_Task instructions_
From the records below, determine the number of lines containing "East". Output that number alone.

(Stored entries)
·····

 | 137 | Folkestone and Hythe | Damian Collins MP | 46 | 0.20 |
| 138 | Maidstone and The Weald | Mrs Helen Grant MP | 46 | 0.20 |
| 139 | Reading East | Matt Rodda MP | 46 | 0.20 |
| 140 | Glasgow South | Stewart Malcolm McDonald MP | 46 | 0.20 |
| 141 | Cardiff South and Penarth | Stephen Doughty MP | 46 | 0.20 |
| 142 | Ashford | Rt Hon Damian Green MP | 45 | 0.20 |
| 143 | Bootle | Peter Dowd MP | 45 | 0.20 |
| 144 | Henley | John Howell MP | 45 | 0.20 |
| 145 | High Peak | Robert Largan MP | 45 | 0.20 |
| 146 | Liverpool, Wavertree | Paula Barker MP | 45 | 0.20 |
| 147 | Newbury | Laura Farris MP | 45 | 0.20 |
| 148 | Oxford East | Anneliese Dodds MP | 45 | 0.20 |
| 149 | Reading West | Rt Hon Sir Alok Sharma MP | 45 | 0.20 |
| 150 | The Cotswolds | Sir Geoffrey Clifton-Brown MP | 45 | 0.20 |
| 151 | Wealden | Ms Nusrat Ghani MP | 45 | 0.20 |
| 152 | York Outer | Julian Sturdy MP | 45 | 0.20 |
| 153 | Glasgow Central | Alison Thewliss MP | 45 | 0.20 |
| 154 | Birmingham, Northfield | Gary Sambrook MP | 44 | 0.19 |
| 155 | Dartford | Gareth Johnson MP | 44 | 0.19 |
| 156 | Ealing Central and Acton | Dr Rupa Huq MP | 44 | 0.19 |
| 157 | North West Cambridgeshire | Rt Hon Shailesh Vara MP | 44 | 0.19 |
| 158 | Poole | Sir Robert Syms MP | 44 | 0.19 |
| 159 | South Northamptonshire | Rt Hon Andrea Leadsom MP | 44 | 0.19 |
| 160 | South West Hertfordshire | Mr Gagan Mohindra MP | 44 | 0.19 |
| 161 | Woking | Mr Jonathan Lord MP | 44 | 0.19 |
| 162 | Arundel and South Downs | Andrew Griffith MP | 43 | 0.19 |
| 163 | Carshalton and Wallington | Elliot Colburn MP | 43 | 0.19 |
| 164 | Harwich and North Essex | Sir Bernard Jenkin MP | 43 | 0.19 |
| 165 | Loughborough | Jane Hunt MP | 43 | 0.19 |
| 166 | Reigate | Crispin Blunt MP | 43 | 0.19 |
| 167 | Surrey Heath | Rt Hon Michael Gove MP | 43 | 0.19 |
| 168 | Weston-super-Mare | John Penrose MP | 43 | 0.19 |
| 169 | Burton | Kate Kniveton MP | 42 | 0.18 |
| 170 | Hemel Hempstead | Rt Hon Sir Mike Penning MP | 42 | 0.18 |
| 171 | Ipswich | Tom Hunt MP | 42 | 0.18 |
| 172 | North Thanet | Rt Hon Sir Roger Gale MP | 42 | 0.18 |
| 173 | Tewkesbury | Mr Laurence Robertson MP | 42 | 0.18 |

·····

_Solution to this problem_
2